Disruption in Insurance: The Canary in the Coal Mine for Healthcare

The best example I can give of what WILL happen in healthcare over the next decade, equally in Virginia as with the other 49 states, can be seen in what is rapidly taking over the insurance industry across the country. Insurance is an old-school, highly-regulated, data- and money-intensive industry. Insurers have both access to massive amounts of very private information on all of us, and intense motivation for putting that data to use. The potential for profit, and hence abuse, is exceedingly large.
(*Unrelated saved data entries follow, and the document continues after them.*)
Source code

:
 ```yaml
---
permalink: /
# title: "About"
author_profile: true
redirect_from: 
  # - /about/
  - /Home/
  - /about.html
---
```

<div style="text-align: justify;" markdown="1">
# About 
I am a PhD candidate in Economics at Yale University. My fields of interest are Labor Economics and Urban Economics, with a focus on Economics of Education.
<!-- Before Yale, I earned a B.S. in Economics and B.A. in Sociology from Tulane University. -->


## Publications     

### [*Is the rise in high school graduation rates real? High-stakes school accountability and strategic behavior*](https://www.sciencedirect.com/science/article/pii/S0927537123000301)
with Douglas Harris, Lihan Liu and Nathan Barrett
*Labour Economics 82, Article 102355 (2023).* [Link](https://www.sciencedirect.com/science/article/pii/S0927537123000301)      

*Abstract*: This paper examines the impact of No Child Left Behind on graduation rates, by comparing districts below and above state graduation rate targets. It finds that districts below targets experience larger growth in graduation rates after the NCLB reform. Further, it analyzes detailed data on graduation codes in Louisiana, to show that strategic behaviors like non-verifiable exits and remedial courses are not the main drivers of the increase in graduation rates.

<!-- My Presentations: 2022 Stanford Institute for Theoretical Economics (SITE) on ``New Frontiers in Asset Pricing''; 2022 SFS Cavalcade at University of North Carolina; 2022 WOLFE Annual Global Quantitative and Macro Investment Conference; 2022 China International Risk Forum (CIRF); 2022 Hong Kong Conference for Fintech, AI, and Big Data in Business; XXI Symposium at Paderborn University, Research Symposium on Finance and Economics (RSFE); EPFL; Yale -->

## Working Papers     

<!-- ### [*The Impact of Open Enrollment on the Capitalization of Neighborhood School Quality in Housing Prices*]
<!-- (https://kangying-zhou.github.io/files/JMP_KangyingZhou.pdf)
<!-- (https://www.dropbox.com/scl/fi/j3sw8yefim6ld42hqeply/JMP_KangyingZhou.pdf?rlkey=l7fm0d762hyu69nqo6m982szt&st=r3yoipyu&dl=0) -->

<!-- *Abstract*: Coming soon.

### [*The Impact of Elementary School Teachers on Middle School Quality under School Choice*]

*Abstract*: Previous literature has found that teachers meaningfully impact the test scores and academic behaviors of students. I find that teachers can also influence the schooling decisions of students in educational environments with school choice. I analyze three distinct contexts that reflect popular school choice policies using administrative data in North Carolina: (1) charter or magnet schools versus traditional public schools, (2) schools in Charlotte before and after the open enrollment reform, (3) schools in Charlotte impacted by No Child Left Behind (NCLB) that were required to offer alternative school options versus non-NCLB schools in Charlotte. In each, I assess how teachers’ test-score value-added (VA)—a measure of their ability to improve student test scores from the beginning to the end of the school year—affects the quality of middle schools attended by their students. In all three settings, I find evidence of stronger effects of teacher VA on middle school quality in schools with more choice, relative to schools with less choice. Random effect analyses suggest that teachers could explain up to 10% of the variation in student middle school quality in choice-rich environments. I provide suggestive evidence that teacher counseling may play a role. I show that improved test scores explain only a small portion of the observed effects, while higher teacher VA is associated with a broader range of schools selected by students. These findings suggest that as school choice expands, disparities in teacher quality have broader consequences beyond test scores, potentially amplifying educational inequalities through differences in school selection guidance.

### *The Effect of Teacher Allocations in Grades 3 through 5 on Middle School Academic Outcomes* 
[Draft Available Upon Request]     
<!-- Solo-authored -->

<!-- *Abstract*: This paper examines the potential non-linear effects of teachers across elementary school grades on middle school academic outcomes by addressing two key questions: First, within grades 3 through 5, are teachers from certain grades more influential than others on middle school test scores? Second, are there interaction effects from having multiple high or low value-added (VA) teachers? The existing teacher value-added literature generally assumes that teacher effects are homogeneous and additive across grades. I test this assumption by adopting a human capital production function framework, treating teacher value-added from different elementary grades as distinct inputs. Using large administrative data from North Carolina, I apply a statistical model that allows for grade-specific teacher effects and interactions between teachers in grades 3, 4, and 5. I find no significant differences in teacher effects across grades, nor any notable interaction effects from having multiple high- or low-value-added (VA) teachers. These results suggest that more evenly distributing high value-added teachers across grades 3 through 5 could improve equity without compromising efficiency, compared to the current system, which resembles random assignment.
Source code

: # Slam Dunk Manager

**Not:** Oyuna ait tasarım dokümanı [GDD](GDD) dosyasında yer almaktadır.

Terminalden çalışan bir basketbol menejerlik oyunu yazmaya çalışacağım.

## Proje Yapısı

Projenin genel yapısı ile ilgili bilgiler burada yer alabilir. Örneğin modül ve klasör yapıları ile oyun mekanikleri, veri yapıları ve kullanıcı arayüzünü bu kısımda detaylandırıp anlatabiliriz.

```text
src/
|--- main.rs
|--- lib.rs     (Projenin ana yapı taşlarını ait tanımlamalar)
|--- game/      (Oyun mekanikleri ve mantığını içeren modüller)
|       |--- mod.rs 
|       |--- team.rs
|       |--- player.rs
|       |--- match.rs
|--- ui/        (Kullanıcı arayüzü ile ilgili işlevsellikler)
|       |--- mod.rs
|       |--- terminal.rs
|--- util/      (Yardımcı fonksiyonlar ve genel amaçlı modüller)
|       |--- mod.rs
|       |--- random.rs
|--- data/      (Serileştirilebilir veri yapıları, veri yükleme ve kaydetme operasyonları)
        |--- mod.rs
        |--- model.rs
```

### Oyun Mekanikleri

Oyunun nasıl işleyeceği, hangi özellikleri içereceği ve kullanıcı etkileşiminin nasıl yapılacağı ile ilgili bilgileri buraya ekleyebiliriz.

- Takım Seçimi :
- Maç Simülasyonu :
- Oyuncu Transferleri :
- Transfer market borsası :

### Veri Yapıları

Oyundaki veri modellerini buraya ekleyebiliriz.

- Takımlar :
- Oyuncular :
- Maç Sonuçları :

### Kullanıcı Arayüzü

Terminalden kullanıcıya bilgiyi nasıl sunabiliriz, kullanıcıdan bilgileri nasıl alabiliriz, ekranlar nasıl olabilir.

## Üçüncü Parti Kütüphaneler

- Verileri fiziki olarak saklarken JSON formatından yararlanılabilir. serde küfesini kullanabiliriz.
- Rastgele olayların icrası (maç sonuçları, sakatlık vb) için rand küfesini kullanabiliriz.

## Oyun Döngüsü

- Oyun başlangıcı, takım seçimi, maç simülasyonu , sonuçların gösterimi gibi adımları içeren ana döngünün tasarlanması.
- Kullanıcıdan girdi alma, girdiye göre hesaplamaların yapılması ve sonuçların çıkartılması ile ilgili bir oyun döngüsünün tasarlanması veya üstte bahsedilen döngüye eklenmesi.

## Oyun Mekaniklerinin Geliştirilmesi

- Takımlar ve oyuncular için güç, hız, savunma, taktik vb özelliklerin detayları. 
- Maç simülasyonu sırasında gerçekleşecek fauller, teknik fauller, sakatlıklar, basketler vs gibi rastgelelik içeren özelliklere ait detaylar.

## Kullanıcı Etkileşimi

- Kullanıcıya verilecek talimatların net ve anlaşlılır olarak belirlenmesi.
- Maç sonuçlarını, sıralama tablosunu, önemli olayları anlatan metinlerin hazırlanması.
But, the motivation for using our data isn’t necessarily nefarious. Insurers look at each of us to determine our risk profiles so that they can both make money (that is, remain solvent so their checks to benefactors or debt holders don’t bounce) and provide coverage to all segments of the population at affordable prices (or at least the perception of affordability).

The regulatory framework that governs the insurance industry is well over a century old. It is state-based, state-enforced, and is designed to provide universal coverage to people from all walks of life. If you drive a twenty-year-old pickup truck, you probably pay proportionately less than someone who drives a new European sports sedan. If you’re a 60-year-old who smokes a pack a day and loves Miller Time, you’re likely to pay more for your life insurance than a 24-year-old jogger and yoga nut. Our regulatory framework has been designed to try to make insurance available and fair for all, and to ensure that insurers remain profitable, but not excessively-so.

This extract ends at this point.